Discussion: Production tax credits and ITCs by their nature and design distort investment decisions and subsidize otherwise non-economic investment.  The new transportation fuel credit proposed in the Baucus plan would allow corn ethanol facilities powered by biomass sources to once again become eligible for federal tax breaks, even though the Volumetric Ethanol Excise Tax Credit (VEETC) was so unpopular that it was ended in 2011. For the first time, corn butanol, another corn-based biofuel, would become eligible for the new tax credit even though the use of corn-based biofuels has failed to reduce greenhouse gas emissions.[6] The proposed credit also fails to take into account full life-cycle carbon emissions since it would exclude carbon emitted during the production of feedstocks used in ethanol or biodiesel production, such as corn or soybeans. It would also create unintended consequences as a result of increased biomass and biofuel production, such as higher food prices and indirect land use changes which cause deforestation and production on previously uncultivated land.

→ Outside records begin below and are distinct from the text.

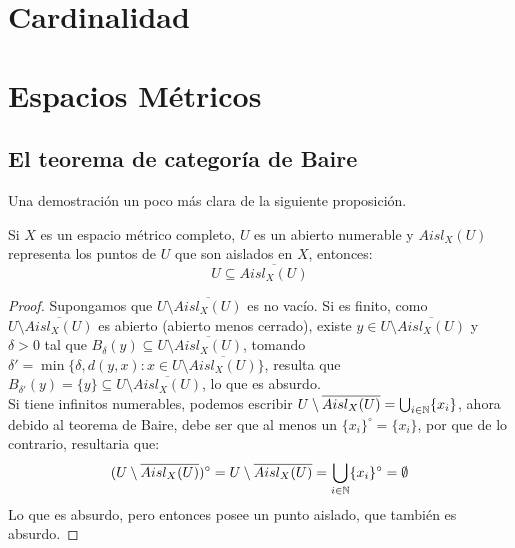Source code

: \documentclass[12pt,a4paper]{book}
\begin{document}
\chapter{Cardinalidad}


\newpage

\newpage

\newpage


\chapter{Espacios Métricos}


\newpage

\newpage

\newpage

\newpage




\section{El teorema de categoría de Baire}
Una demostración un poco más clara de la siguiente proposición.
\begin{prop}
Si $X$ es un espacio métrico completo, $U$ es un abierto numerable y $Aisl_X(U)$ representa los puntos de $U$ que son aislados en $X$, entonces:
$$ U \subseteq \overline{Aisl_X(U)}$$
\begin{proof}
Supongamos que $U \setminus \overline{Aisl_X(U)}$ es no vacío. Si es finito, como $U \setminus \overline{Aisl_X(U)}$ es abierto (abierto menos cerrado), existe $y \in U \setminus \overline{Aisl_X(U)}$ y $\delta > 0 $ tal que $B_{\delta}(y)\subseteq U \setminus \overline{Aisl_X(U)}$, tomando $\delta' = \min\{\delta , d(y,x): x \in U \setminus \overline{Aisl_X(U)}\}$, resulta que $B_{\delta'}(y)=\{y\} \subseteq U \setminus \overline{Aisl_X(U)}$, lo que es absurdo. \\
Si tiene infinitos numerables, podemos escribir $U \setminus \overline{Aisl_X(U)} = \bigcup_{i \in \mathbb{N}} \{x_i\}$, ahora debido al teorema de Baire, debe ser que al menos un $\{x_i\}^{\circ} = \{x_i\}$, por que de lo contrario, resultaria que:
$$ (U \setminus \overline{Aisl_X(U)})^{\circ} = U \setminus \overline{Aisl_X(U)} = \bigcup_{i \in \mathbb{N}} \{x_i\}^{\circ} = \emptyset$$
Lo que es absurdo, pero entonces posee un punto aislado, que también es absurdo.
\end{proof}
\end{prop}
\end{document}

A Better Alternative: An Upstream Carbon Tax

In general, a better policy choice than production and investment tax credits is an upstream carbon tax. It would encourage through prices the adoption of energy efficiency measures by consumers and businesses. Imposition of an upstream carbon tax would not require the creation of a large new bureaucracy to measure actual emissions and collect the tax, and the number of firms required to file tax returns for an upstream tax would be limited. It would apply to the principal sources of CO2 emissions: coal, natural gas and petroleum products, and it could impose differing rates on each taxable substance so that each is taxed equivalently in terms of tons of potential CO2 emissions. The CO2 equivalence rate could be set and adjusted to achieve any desired combination of revenue collections and CO2 emissions reductions.

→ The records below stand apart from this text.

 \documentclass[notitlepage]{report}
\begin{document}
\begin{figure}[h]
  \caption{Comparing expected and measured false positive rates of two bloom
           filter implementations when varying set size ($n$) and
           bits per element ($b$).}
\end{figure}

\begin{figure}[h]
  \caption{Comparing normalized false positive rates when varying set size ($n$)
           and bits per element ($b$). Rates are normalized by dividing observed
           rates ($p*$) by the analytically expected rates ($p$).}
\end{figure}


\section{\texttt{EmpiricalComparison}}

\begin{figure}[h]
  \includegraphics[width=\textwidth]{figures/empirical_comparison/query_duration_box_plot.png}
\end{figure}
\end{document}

There must be more regular review of the business income tax provisions to ensure that the special provisions for some taxpayers are providing adequate return on the forgone revenue investment of us all. We urge the Finance Committee to continue its efforts to move forward with tax reform, especially the repeal and reform of outdated, costly energy provisions – even in the absence of comprehensive tax reform.

 

Sincerely,

 

Ryan Alexander President, Taxpayers for Common Sense



[1] Cellulosic ethanol is also eligible for numerous grants, loan guarantees, and other subsidies through the farm bill energy title and various energy bill provisions. The federal Renewable Fuel Standard (RFS) also mandates production of 16 billion gallons of cellulosic ethanol by 2022. Biomass-based diesel qualifies as an “advanced biofuel” toward the RFS mandate.

[2] Types of biodiesel eligible for the tax credit include those derived from the following feedstocks: “virgin oils, esters derived from corn, soybeans, sunflower seeds, cottonseeds, canola, crambe, rapeseeds, safflowers, flaxseeds, rice bran, mustard seeds, and camelina, and from animal fats.” http://www.propetroleum.com/PDFS/certificate_bio-diesel.pdf

[3] Eligible facilities include gasoline stations, those installing biodiesel or 85% ethanol (E85) blender pumps, or repowering sites for electric vehicles. Stations dispensing natural gas, liquefied natural gas (LNG), and liquefied petroleum gas (LPG) are also eligible for the credit.

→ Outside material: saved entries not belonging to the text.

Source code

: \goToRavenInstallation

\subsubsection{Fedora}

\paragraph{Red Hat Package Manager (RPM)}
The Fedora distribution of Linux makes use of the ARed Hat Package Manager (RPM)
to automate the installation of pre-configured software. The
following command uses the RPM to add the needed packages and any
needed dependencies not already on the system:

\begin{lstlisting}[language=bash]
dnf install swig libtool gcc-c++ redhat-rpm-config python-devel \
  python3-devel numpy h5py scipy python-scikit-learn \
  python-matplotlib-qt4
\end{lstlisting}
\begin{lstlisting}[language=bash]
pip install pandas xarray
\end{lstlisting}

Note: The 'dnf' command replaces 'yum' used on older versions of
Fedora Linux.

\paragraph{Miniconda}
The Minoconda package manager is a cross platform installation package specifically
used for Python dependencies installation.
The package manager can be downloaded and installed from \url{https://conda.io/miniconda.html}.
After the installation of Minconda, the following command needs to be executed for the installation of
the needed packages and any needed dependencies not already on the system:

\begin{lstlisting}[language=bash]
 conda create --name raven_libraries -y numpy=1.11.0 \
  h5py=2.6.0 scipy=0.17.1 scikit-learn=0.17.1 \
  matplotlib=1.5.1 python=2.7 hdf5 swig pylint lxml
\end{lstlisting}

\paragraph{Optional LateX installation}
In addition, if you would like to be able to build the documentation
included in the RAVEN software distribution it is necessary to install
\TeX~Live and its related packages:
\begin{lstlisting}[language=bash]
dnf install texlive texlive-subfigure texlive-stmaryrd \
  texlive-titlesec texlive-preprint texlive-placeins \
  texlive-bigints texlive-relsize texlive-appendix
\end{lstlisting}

[4] Including facilities use agricultural livestock waste nutrients, nonhazardous cellulosic waste material, or other agricultural waste materials to produce electricity.

[5] The amount of the credit varies across fuel types with level of greenhouse gas emission per unit of energy produced – energy sources that produce no CO2 equivalent emissions receive the maximum credit. The draft phases out the new credits and ITCs when the Treasury Department (with EPA and Energy Department) determines that average CO2 equivalents per BTU have fallen below specified targets.